Leisi v Police HC Auckland CRI-2011-404-24
[2011] NZHC 496
•18 May 2011
IN THE HIGH COURT OF NEW ZEALAND AUCKLAND REGISTRY
CRI-2011-404-24
BETWEEN MICHAEL JOSHUA LEISI Appellant
ANDNEW ZEALAND POLICE Respondent
Hearing: 17 May 2011
Counsel: H Talbot for Appellant
N Wilde for Respondent
Judgment: 18 May 2011
JUDGMENT OF BREWER J
This judgment was delivered by me on 18 May 2011 at 4:45 pm pursuant to Rule 11.5 High Court Rules.
Registrar/Deputy Registrar
SOLICITORS
Public Defence Service (Manukau) for Appellant
Meredith Connell (Auckland) for Respondent
LEISI V POLICE HC AK CRI-2011-404-24 18 May 2011
[1] Mr Leisi appeals against his sentence of two years and three months’
imprisonment for aggravated robbery.
The facts
[2] At about 3:50 am on 10 April 2010, the appellant and a Mr Fotu purchased food at premises forming part of the Mobil petrol station in Mangere. The appellant at that time was 17 years old with no previous convictions.
[3] During the meal Mr Fotu took milk from a refrigerator and drank it without attempting to pay for it. When the appellant and Mr Fotu attempted to leave the service station the victim approached Mr Fotu and asked him to pay for the milk. Mr Fotu refused and argued with the victim. The appellant then approached the victim and delivered a “king hit” to the side of his face, causing the victim to fall to the ground.
[4] Mr Fotu then proceeded to kick the victim three times in the head and body while he was lying on the ground. During this period the appellant took bottles of soft drink valued at $11 from a nearby shelf before going to the main doors to wait for Mr Fotu.

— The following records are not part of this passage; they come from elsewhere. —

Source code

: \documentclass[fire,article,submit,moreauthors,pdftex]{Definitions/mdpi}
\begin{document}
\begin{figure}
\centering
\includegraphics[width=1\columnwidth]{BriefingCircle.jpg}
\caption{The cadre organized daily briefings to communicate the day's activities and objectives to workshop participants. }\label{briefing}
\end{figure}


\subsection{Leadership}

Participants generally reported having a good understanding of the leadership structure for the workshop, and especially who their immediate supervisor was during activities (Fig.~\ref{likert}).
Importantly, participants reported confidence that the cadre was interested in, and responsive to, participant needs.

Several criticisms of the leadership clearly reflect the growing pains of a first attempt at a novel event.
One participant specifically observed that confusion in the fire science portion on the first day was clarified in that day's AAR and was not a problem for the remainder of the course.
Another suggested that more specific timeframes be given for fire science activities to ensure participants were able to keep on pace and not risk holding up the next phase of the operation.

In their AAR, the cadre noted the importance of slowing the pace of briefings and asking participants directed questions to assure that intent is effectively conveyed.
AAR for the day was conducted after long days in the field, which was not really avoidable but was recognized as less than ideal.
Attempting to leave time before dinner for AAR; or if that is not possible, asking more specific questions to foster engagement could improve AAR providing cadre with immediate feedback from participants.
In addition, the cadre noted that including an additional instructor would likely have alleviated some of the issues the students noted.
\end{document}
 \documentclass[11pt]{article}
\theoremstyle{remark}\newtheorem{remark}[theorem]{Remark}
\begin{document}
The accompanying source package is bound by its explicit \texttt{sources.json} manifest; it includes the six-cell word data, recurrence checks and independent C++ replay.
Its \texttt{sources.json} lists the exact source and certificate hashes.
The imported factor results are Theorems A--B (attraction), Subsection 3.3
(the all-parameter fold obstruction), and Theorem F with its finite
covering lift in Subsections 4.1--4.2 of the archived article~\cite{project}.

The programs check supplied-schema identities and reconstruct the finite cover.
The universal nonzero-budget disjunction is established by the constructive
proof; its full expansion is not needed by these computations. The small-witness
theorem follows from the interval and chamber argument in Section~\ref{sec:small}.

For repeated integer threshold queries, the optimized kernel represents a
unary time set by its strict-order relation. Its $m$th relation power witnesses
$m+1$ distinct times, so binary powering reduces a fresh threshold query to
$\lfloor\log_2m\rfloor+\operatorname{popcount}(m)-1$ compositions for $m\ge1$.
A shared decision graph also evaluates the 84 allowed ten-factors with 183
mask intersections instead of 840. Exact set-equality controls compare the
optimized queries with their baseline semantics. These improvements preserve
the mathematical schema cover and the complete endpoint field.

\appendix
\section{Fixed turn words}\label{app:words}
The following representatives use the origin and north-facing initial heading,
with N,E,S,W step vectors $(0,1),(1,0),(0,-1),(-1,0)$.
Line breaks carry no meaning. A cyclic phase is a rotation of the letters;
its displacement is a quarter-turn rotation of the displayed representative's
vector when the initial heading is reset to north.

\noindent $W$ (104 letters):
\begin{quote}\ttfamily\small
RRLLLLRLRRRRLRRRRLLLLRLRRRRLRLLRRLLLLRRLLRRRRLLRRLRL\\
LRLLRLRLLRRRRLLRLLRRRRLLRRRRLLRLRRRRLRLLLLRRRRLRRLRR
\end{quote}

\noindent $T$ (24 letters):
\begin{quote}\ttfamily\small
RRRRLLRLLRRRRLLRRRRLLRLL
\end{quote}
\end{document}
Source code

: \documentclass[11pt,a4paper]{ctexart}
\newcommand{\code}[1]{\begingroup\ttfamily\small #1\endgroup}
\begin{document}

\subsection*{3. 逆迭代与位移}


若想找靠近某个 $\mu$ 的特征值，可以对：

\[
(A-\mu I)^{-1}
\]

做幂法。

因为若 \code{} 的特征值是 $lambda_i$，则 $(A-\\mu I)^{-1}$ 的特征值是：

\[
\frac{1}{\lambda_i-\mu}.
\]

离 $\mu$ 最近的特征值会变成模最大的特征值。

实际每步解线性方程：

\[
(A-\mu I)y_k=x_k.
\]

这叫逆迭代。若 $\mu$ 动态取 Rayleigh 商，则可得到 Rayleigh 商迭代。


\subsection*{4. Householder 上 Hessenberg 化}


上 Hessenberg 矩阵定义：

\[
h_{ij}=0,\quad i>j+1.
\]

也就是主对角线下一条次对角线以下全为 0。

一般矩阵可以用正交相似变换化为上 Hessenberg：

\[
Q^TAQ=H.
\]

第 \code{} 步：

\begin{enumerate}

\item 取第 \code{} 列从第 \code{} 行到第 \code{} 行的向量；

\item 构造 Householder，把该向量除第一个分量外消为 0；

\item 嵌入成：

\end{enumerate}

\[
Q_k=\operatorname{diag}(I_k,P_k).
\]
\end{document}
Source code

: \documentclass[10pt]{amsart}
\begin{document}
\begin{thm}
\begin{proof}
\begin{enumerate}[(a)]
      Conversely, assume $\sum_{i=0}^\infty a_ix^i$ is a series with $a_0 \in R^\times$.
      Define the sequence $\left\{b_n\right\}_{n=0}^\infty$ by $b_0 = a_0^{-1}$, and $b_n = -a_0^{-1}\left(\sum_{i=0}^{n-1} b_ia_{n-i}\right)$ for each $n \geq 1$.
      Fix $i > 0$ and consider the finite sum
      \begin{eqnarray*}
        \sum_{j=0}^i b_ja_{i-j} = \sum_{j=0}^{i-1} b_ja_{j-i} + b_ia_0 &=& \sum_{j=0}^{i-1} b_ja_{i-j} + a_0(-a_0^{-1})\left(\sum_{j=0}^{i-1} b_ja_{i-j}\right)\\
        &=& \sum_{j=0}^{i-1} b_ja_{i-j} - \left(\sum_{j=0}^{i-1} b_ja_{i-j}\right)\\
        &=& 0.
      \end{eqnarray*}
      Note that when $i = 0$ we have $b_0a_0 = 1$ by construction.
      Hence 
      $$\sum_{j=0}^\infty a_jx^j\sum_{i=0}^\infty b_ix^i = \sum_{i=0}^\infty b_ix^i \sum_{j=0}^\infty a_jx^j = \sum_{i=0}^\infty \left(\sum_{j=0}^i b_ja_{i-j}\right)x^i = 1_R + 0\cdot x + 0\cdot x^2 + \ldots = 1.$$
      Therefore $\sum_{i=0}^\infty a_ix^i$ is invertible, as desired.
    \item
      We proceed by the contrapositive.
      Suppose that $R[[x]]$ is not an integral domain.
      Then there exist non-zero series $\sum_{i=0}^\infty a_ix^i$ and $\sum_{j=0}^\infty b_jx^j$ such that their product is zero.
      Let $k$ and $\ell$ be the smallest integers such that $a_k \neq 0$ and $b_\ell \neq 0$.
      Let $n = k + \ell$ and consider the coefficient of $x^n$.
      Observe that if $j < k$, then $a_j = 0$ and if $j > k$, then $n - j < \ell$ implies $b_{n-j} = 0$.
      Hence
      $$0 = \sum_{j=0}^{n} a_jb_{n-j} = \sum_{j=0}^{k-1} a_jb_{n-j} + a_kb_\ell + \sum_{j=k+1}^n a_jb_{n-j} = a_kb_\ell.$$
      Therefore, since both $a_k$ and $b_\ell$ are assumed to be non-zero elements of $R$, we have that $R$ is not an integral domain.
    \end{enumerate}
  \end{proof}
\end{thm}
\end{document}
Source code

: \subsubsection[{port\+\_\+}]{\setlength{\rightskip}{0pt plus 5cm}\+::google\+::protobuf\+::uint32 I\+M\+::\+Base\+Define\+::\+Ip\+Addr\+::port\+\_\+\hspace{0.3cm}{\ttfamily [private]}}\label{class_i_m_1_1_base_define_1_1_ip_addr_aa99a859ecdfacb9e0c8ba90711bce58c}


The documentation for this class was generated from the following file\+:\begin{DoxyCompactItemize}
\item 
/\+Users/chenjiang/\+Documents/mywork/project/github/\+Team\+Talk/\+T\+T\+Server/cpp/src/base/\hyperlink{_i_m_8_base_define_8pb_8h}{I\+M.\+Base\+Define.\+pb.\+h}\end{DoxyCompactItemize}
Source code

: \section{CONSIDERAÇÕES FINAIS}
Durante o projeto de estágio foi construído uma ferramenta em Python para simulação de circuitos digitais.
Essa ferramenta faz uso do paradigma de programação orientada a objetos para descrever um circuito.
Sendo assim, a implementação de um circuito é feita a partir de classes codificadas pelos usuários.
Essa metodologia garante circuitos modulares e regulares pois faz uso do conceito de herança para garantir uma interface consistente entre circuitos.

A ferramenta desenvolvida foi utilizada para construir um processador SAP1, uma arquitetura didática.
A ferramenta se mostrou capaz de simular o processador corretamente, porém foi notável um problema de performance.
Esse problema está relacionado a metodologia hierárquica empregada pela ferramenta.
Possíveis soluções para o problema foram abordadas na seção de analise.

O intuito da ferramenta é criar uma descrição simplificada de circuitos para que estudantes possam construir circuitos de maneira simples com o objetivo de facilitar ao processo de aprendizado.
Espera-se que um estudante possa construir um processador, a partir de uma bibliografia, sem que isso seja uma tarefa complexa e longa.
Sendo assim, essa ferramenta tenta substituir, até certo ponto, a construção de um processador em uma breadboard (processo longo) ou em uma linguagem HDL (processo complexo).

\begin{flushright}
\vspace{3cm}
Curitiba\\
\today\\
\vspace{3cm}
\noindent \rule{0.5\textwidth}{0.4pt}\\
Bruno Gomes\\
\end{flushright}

[5] The victim suffered bruising to his head, right cheek and thumb, and received scratches and bruising to his left elbow.
[6] Mr Fotu was 21 years old, with previous convictions, and was further charged with other offending connected to events immediately after the incident described. He plays no further part in this appeal.
[7] The appellant was charged originally on 16 June 2010 with aggravated assault and theft. He pleaded not guilty to these charges. On 31 August 2010, the informations were withdrawn and replaced with indictably laid charges of aggravated robbery and kidnapping. Full Police disclosure in relation to those charges was received by Defence counsel on 15 October 2010, legal aid was granted to the Public Defenders Office on 21 October 2010 and on the same date the Police
agreed to withdraw the kidnapping charge and to re-write the summary of facts. A
plea of guilty was intimated immediately afterwards and the plea itself entered on
27 October 2010.
[8] For the purposes of this appeal against sentence, I intend to take it that the plea of guilty was entered at the first available opportunity.
[9] Ms Talbot for the appellant submits that Judge LH Moore, in sentencing the appellant in the District Court at Manukau on 21 January 2011, adopted a starting point that was too high given the circumstances of the case and did not reduce it sufficiently to take into account the appellant’s age, genuine remorse and plea of guilty.
[10] The Crown submits, essentially, that the District Court Judge was correct in all respects.
[11] This appeal proceeds by way of rehearing.[1] However, I should not interfere with the sentence imposed by the District Court Judge unless I form the view that it is clearly excessive or inadequate, or inappropriate.[2]
R v Mako
[1] Summary Proceedings Act 1957, s 119.
[2] Ibid, s 121.
[12] It is common ground that the leading authority in this area is the Court of
Appeal’s judgment in R v Mako.[3] Judge Moore discussed that case as follows:[4]
[3] R v Mako [2000] 2 NZLR 533.
[4] R v Leisi DC Manukau CRI-2010-092-9123, 21 January 2011 at [7]-[9].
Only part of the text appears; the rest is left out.